DATA RECORDS:

★ ★ ★

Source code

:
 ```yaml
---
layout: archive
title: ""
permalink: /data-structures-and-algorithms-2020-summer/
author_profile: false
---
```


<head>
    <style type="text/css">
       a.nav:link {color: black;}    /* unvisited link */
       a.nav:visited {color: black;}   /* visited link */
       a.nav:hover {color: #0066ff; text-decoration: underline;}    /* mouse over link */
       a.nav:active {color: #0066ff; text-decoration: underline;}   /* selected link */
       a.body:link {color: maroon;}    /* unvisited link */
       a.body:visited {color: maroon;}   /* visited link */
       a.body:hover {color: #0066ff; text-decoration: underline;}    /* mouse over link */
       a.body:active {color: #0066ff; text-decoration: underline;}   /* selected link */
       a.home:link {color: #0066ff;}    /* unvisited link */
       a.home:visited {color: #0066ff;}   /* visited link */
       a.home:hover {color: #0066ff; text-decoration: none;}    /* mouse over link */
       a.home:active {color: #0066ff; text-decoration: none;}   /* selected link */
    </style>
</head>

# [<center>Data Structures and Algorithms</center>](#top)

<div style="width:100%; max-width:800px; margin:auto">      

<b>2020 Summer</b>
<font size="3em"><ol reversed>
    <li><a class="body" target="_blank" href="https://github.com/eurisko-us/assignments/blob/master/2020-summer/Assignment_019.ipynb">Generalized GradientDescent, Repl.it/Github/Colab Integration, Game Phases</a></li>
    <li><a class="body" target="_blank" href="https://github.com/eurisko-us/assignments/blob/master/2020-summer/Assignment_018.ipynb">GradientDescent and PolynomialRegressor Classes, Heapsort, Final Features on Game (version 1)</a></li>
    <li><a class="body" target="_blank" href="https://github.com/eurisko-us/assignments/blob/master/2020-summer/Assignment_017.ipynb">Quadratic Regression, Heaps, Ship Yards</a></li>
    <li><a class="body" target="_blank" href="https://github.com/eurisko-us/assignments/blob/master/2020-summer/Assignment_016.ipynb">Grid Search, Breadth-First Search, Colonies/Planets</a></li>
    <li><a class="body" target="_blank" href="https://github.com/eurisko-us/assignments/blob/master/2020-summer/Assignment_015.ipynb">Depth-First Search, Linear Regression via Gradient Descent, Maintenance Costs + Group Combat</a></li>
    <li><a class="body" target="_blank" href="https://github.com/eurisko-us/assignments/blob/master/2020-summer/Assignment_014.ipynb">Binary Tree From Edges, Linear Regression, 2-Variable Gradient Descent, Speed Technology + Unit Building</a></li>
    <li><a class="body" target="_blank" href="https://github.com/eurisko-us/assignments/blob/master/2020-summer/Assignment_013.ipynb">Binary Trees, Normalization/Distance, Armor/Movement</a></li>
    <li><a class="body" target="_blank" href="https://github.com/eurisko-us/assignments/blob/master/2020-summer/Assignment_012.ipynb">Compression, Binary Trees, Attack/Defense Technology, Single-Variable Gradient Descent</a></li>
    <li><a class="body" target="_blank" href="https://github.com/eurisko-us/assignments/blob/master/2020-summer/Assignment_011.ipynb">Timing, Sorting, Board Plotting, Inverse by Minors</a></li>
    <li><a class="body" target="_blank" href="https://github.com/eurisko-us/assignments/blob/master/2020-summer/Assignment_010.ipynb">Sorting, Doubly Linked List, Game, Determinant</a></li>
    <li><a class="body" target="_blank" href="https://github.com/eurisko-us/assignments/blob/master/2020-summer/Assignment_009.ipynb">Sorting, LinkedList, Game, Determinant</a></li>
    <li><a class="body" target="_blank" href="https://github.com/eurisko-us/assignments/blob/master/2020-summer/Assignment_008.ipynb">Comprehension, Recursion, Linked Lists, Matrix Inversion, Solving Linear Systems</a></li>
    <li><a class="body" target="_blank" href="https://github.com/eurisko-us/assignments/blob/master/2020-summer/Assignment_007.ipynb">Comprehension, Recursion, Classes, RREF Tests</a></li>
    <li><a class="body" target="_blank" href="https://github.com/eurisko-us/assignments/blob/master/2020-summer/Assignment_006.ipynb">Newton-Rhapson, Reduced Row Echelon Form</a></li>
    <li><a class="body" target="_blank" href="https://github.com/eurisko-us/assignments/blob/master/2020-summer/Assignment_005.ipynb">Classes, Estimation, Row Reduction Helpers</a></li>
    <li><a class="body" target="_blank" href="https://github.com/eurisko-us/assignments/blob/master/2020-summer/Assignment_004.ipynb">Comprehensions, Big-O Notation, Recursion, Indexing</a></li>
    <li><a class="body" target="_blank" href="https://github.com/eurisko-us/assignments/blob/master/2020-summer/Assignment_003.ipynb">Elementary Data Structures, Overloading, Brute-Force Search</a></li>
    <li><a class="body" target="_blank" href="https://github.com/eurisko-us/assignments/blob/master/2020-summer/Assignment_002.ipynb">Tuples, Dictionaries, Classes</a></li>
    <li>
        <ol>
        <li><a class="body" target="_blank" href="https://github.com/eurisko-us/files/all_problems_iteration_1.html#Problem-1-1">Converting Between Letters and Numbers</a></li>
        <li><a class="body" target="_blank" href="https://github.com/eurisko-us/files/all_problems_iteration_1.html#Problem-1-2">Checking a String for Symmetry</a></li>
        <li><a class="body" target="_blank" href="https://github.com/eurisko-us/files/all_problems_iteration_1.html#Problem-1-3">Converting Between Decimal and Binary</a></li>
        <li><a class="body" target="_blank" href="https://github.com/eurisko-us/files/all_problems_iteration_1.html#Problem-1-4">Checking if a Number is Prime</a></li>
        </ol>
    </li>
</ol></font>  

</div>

★ ★ ★

YOUR ASSIGNMENT: What the exercise needs is every record again, word for word.

ANSWER SPACE:
Source code

:
 ```yaml
---
layout: archive
title: ""
permalink: /data-structures-and-algorithms-2020-summer/
author_profile: false
---
```


<head>
    <style type="text/css">
       a.nav:link {color: black;}    /* unvisited link */
       a.nav:visited {color: black;}   /* visited link */
       a.nav:hover {color: #0066ff; text-decoration: underline;}    /* mouse over link */
       a.nav:active {color: #0066ff; text-decoration: underline;}   /* selected link */
       a.body:link {color: maroon;}    /* unvisited link */
       a.body:visited {color: maroon;}   /* visited link */
       a.body:hover {color: #0066ff; text-decoration: underline;}    /* mouse over link */
       a.body:active {color: #0066ff; text-decoration: underline;}   /* selected link */
       a.home:link {color: #0066ff;}    /* unvisited link */
       a.home:visited {color: #0066ff;}   /* visited link */
       a.home:hover {color: #0066ff; text-decoration: none;}    /* mouse over link */
       a.home:active {color: #0066ff; text-decoration: none;}   /* selected link */
    </style>
</head>

# [<center>Data Structures and Algorithms</center>](#top)

<div style="width:100%; max-width:800px; margin:auto">      

<b>2020 Summer</b>
<font size="3em"><ol reversed>
    <li><a class="body" target="_blank" href="https://github.com/eurisko-us/assignments/blob/master/2020-summer/Assignment_019.ipynb">Generalized GradientDescent, Repl.it/Github/Colab Integration, Game Phases</a></li>
    <li><a class="body" target="_blank" href="https://github.com/eurisko-us/assignments/blob/master/2020-summer/Assignment_018.ipynb">GradientDescent and PolynomialRegressor Classes, Heapsort, Final Features on Game (version 1)</a></li>
    <li><a class="body" target="_blank" href="https://github.com/eurisko-us/assignments/blob/master/2020-summer/Assignment_017.ipynb">Quadratic Regression, Heaps, Ship Yards</a></li>
    <li><a class="body" target="_blank" href="https://github.com/eurisko-us/assignments/blob/master/2020-summer/Assignment_016.ipynb">Grid Search, Breadth-First Search, Colonies/Planets</a></li>
    <li><a class="body" target="_blank" href="https://github.com/eurisko-us/assignments/blob/master/2020-summer/Assignment_015.ipynb">Depth-First Search, Linear Regression via Gradient Descent, Maintenance Costs + Group Combat</a></li>
    <li><a class="body" target="_blank" href="https://github.com/eurisko-us/assignments/blob/master/2020-summer/Assignment_014.ipynb">Binary Tree From Edges, Linear Regression, 2-Variable Gradient Descent, Speed Technology + Unit Building</a></li>
    <li><a class="body" target="_blank" href="https://github.com/eurisko-us/assignments/blob/master/2020-summer/Assignment_013.ipynb">Binary Trees, Normalization/Distance, Armor/Movement</a></li>
    <li><a class="body" target="_blank" href="https://github.com/eurisko-us/assignments/blob/master/2020-summer/Assignment_012.ipynb">Compression, Binary Trees, Attack/Defense Technology, Single-Variable Gradient Descent</a></li>
    <li><a class="body" target="_blank" href="https://github.com/eurisko-us/assignments/blob/master/2020-summer/Assignment_011.ipynb">Timing, Sorting, Board Plotting, Inverse by Minors</a></li>
    <li><a class="body" target="_blank" href="https://github.com/eurisko-us/assignments/blob/master/2020-summer/Assignment_010.ipynb">Sorting, Doubly Linked List, Game, Determinant</a></li>
    <li><a class="body" target="_blank" href="https://github.com/eurisko-us/assignments/blob/master/2020-summer/Assignment_009.ipynb">Sorting, LinkedList, Game, Determinant</a></li>
    <li><a class="body" target="_blank" href="https://github.com/eurisko-us/assignments/blob/master/2020-summer/Assignment_008.ipynb">Comprehension, Recursion, Linked Lists, Matrix Inversion, Solving Linear Systems</a></li>
    <li><a class="body" target="_blank" href="https://github.com/eurisko-us/assignments/blob/master/2020-summer/Assignment_007.ipynb">Comprehension, Recursion, Classes, RREF Tests</a></li>
    <li><a class="body" target="_blank" href="https://github.com/eurisko-us/assignments/blob/master/2020-summer/Assignment_006.ipynb">Newton-Rhapson, Reduced Row Echelon Form</a></li>
    <li><a class="body" target="_blank" href="https://github.com/eurisko-us/assignments/blob/master/2020-summer/Assignment_005.ipynb">Classes, Estimation, Row Reduction Helpers</a></li>
    <li><a class="body" target="_blank" href="https://github.com/eurisko-us/assignments/blob/master/2020-summer/Assignment_004.ipynb">Comprehensions, Big-O Notation, Recursion, Indexing</a></li>
    <li><a class="body" target="_blank" href="https://github.com/eurisko-us/assignments/blob/master/2020-summer/Assignment_003.ipynb">Elementary Data Structures, Overloading, Brute-Force Search</a></li>
    <li><a class="body" target="_blank" href="https://github.com/eurisko-us/assignments/blob/master/2020-summer/Assignment_002.ipynb">Tuples, Dictionaries, Classes</a></li>
    <li>
        <ol>
        <li><a class="body" target="_blank" href="https://github.com/eurisko-us/files/all_problems_iteration_1.html#Problem-1-1">Converting Between Letters and Numbers</a></li>
        <li><a class="body" target="_blank" href="https://github.com/eurisko-us/files/all_problems_iteration_1.html#Problem-1-2">Checking a String for Symmetry</a></li>
        <li><a class="body" target="_blank" href="https://github.com/eurisko-us/files/all_problems_iteration_1.html#Problem-1-3">Converting Between Decimal and Binary</a></li>
        <li><a class="body" target="_blank" href="https://github.com/eurisko-us/files/all_problems_iteration_1.html#Problem-1-4">Checking if a Number is Prime</a></li>
        </ol>
    </li>
</ol></font>  

</div>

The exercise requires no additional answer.